Однако пока партнеры на Западе пытаются на нашем примере понять, сколь серьезные «сделки с совестью» их ожидают на пути противодействия российской гибридной агрессии, Украина не может относиться к ситуации созерцательно и вынуждена реагировать — иногда очень жестко.
И с первых дней (или скорее месяцев) противодействия российской агрессии в 2014 году Украина постепенно приходила к этому простому, но от этого не менее тяжелому выводу: бороться с врагом нужно не ради борьбы, но ради победы (в украинском случае — как минимум выживания). А добиться этого в прямом противостоянии с экономически, политически и военно более серьезным противником можно хотя бы не игнорируя объективную реальность.
Украина, пожалуй, раньше других европейских стран «переоткрыла» для XXI столетия банальную истину: государство существует не для того, чтобы создавать видимость красоты бюрократической конструкции или удовлетворять абстрактные представления о том, как должно выглядеть «приличное государство», но для защиты ценностей и национальных интересов. Иногда — любой ценой (чаще все — абсолютно не политкорректной).
Пожар — не время для дискуссий о том, какую страховую компанию надо было выбирать и какой водой сейчас нужно его тушить.
Поэтому Украина и применяет весь тот арсенал методов, которые со стороны кажутся недемократичными или «неоднозначными». Запрет российских каналов, российских соцсетей, создание экономических проблем субъектам хозяйствования агрессора — это гибридный ответ на гибридную угрозу. Вечная проблема законов — будучи отражением (во многом — вторичным!) общественных норм и стандартов, они отстают от реально возникающих проблем общества или общественных отношений. Похоже, что Украина в условиях гибридной агрессии ближе всего подошла к состоянию, когда это отставание становится минимальным, а сами законы становятся достаточно гибкими или, иначе говоря, соответствующими актуальным вызовам. Кстати говоря, весьма сомнительно, что Россия ожидала такой позитивной динамики от Украины и ее госаппарата.
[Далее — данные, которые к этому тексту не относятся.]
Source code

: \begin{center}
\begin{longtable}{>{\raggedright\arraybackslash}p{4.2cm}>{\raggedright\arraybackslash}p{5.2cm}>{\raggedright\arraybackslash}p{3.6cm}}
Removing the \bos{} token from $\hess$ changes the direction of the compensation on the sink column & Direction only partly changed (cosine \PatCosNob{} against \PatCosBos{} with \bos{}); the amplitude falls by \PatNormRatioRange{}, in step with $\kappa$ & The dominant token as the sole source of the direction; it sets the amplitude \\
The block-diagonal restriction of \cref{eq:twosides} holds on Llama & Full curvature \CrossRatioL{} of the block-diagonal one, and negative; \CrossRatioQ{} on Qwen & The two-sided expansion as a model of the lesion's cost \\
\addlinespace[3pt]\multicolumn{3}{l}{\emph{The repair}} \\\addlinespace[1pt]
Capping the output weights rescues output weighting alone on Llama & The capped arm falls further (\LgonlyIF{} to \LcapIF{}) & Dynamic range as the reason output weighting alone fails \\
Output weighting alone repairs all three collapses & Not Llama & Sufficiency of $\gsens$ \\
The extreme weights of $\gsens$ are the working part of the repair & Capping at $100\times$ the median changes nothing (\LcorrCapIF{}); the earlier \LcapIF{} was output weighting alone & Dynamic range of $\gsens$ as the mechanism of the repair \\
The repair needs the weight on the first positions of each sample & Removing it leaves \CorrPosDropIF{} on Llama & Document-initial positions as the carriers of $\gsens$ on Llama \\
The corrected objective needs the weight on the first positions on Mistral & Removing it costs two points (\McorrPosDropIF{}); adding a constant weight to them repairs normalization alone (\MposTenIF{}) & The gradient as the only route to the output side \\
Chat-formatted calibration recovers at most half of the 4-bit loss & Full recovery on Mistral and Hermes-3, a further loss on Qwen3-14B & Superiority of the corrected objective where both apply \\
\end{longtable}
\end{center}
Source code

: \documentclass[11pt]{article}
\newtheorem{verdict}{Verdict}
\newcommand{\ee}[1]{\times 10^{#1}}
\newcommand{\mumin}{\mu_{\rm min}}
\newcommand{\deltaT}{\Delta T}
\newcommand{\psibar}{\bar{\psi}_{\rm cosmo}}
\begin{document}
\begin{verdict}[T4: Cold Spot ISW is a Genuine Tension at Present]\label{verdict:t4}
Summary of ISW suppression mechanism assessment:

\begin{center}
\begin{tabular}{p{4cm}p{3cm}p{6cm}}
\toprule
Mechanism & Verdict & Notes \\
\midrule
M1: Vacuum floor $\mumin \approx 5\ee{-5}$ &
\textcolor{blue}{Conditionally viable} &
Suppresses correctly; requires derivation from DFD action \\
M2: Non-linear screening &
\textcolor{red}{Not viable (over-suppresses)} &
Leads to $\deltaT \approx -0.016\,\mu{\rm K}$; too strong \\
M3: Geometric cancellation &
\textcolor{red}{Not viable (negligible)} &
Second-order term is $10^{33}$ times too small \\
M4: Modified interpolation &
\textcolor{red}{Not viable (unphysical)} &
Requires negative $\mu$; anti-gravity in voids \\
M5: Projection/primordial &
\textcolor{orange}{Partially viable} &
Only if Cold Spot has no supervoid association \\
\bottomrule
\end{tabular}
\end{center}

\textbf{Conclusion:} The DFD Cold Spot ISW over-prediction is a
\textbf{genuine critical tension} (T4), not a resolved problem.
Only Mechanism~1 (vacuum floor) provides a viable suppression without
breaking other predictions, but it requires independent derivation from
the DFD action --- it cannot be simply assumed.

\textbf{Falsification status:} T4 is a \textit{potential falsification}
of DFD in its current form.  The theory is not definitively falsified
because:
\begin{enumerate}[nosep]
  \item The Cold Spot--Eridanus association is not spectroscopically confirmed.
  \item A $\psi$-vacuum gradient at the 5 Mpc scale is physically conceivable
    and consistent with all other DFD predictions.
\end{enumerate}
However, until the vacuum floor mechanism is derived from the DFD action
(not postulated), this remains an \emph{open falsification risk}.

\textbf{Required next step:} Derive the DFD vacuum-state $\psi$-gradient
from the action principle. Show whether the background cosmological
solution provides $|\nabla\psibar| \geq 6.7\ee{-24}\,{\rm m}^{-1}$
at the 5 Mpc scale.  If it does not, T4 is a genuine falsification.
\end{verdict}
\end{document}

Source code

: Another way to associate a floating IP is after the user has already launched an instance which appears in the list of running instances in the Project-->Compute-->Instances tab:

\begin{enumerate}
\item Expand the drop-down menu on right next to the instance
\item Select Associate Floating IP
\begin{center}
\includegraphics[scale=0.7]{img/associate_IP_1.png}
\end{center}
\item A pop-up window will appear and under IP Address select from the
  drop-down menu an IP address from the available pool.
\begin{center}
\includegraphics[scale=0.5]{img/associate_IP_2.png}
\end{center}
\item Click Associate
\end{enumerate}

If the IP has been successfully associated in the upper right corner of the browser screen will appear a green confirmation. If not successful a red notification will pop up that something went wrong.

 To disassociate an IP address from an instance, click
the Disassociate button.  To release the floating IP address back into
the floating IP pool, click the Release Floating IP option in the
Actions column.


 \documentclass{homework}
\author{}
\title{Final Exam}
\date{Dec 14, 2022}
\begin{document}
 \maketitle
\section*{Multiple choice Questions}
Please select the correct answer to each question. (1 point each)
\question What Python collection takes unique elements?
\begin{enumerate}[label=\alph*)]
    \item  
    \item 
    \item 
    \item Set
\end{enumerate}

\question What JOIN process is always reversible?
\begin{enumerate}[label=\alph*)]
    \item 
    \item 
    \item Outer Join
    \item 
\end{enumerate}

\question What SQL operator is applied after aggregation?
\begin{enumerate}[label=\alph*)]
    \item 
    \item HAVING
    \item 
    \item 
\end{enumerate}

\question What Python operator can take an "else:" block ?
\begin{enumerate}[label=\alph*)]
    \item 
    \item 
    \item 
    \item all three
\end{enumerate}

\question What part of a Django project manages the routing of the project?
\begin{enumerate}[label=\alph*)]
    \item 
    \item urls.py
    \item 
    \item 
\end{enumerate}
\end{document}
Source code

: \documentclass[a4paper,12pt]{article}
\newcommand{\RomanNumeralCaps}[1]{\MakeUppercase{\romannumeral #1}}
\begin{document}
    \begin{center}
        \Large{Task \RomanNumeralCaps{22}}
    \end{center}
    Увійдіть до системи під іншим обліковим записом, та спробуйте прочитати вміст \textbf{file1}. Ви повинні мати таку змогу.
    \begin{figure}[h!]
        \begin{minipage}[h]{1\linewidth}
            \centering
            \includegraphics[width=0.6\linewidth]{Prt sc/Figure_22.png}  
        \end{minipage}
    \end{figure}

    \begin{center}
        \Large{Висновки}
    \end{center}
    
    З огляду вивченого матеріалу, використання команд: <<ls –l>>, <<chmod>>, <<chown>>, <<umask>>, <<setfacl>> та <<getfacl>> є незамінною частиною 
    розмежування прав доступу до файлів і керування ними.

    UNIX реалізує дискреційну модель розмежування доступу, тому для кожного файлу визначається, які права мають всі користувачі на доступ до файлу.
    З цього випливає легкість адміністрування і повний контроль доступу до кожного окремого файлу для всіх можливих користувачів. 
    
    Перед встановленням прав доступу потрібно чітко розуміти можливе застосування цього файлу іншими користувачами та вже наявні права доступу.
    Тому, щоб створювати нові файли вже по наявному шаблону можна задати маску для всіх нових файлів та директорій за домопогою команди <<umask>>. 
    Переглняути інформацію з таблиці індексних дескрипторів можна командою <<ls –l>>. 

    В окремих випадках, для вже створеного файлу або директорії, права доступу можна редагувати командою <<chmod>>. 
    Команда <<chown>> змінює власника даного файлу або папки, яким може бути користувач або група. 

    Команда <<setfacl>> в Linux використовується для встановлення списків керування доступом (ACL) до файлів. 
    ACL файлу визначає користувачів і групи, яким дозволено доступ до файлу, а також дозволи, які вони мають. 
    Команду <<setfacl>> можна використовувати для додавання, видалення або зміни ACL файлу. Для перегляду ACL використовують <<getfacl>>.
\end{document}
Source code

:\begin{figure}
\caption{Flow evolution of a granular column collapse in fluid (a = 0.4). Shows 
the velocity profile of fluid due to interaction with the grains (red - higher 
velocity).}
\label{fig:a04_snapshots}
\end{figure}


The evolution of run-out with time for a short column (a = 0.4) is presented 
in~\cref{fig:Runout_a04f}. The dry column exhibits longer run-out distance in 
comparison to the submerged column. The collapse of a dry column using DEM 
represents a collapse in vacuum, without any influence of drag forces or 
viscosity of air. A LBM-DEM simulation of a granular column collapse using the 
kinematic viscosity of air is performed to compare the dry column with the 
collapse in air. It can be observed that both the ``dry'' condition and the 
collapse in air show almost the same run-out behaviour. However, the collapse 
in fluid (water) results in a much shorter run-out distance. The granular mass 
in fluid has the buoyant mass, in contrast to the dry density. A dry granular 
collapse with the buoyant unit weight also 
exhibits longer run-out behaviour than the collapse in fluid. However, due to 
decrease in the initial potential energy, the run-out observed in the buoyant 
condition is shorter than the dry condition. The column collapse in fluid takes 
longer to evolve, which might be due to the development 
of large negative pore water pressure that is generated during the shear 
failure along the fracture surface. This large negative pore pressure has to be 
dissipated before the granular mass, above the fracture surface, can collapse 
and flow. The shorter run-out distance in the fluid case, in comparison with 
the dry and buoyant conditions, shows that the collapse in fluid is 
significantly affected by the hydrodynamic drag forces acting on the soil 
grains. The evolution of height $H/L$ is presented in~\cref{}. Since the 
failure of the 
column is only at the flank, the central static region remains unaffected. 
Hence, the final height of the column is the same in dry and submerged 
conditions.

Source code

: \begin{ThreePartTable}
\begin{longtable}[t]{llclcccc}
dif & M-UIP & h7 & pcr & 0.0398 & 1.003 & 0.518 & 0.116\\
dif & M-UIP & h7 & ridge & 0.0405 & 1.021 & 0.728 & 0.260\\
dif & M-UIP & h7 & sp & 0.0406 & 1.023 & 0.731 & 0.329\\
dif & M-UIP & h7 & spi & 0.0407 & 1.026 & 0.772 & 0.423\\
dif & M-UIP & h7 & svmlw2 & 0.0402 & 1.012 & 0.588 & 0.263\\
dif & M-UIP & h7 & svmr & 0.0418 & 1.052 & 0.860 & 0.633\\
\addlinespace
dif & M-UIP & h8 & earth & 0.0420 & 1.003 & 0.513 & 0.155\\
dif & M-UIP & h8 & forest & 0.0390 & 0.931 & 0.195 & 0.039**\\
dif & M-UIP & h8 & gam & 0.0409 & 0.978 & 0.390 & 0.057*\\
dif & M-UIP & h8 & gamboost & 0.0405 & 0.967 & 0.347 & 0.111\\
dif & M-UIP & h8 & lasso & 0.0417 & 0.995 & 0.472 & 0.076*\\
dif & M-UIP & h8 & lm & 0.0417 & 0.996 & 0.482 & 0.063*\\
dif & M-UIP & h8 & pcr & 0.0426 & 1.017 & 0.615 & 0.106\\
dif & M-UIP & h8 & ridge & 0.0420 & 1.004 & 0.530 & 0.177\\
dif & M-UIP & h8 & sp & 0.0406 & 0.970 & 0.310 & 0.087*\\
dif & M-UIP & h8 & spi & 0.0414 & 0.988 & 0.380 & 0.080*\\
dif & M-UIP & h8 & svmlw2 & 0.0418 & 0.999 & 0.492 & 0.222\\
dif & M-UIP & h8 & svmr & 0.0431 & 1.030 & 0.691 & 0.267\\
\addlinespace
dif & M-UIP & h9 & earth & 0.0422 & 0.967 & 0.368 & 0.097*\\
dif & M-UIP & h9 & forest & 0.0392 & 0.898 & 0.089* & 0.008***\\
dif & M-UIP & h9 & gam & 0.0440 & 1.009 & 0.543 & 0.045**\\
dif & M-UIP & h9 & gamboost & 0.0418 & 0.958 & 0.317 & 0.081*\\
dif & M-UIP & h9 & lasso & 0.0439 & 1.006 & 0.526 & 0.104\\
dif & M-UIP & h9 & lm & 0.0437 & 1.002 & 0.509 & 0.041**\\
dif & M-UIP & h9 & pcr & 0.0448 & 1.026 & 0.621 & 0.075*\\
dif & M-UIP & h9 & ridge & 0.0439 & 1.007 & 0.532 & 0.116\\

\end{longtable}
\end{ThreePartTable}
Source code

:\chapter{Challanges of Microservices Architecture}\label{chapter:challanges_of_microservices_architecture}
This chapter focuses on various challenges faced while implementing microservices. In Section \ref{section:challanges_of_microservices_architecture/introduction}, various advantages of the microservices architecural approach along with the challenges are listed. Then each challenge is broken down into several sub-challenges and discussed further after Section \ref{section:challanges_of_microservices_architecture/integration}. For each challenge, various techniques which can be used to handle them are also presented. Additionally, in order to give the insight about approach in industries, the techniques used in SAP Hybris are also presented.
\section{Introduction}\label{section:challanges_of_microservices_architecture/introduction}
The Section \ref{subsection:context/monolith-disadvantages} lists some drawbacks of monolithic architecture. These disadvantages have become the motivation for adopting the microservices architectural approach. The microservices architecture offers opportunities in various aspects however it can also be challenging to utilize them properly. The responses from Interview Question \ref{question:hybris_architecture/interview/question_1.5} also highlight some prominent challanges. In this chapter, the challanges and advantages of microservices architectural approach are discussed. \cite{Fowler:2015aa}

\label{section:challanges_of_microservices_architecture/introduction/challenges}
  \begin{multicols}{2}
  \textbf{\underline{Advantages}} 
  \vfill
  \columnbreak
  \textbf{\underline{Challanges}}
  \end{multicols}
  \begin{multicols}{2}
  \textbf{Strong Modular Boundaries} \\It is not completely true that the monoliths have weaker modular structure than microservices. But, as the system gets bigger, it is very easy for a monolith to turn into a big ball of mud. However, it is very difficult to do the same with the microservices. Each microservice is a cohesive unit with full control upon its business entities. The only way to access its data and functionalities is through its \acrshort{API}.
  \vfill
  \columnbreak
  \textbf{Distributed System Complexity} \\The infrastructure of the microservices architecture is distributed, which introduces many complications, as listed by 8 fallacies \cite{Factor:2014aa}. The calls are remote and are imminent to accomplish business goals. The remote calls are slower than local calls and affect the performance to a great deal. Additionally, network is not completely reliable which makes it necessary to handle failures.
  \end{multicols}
При кажущихся некоторым «смешными» контрдействиях Украины эти шаги приносят вполне ощутимые убытки агрессору, заставляя сбиваться с ритма, отвлекаясь на все новые неудобства. Запрет соцсетей — прекрасный пример. Безусловно, при известных технических навыках запреты можно попытаться обойти (кстати говоря, механизмы обхода часто предоставляются структурами, близкими к ФСБ). Но важно, например, отметить, что сразу после введения запрета на работу «Яндекса» в Украине его акции упали на 3,3%. А это недоплаченные налоги в российский бюджет, а значит — чуть-чуть меньше денег на российский оборонпром или финансирование сепаратистов. Не говоря уж о резком сокращении целевой аудитории для латентной «промывки мозгов».
Запад прекрасно понимает природу решений, принимаемых Украиной, хотя пока морально и не готов идти таким путем. Даже понимая, что другого варианта нет, желание «боксировать по-джентльменски» во время грязной поножовщины в подворотне (а глобально гибридная война очень на нее похожа) неизбывно. Хотя когда на кону стоит выживание, очень сложно заботиться о том, чтобы перчатки были белыми, а воротнички — накрахмаленными…
Впрочем, для западного мира такая практика «возврата к реальности» и «непопулярным шагам» не является чем-то неожиданным. В этом ключе можно вспомнить два примера.
Первый — Римская империя. Когда римская Республика оказывалась под угрозой, сугубо демократическим путем избирался диктатор, консолидировавший усилия республики для защиты от внешнего врага. Ни у кого не возникало вопроса, что это происходит во вред республике и свободам, на которых эта республика держалась. Поскольку альтернатива была проста: либо республика выживет (и сможет и дальше быть свободным и открытым обществом), либо исчезнет (и разговоры о «свободах» станут просто не актуальными). Безусловно, избранные тираны не раз пользовались возможностью, чтобы в дальнейшем узурпировать власть и превратить республиканскую форму правления в диктатуру, но это уже совсем другой аспект проблемы. Само выживание Рима все же обеспечивалось.
Другой пример, ближе к нашему времени, — США после терактов 11 сентября 2001 года. Принятый мгновенно «Патриотический акт» с радикальным расширением прав разведки и контрразведки критиковался всеми правозащитниками. Яркими красками (особенно российских медиа) рисовался сюжет превращения США в диктатуру и страну утраченных демократических свобод. Однако мы и сегодня считаем США одной из наиболее «образцово-показательных» демократий, со свободной политической системой. Пережив несколько трансформаций, этот закон существует и поныне, обеспечивая безопасность США.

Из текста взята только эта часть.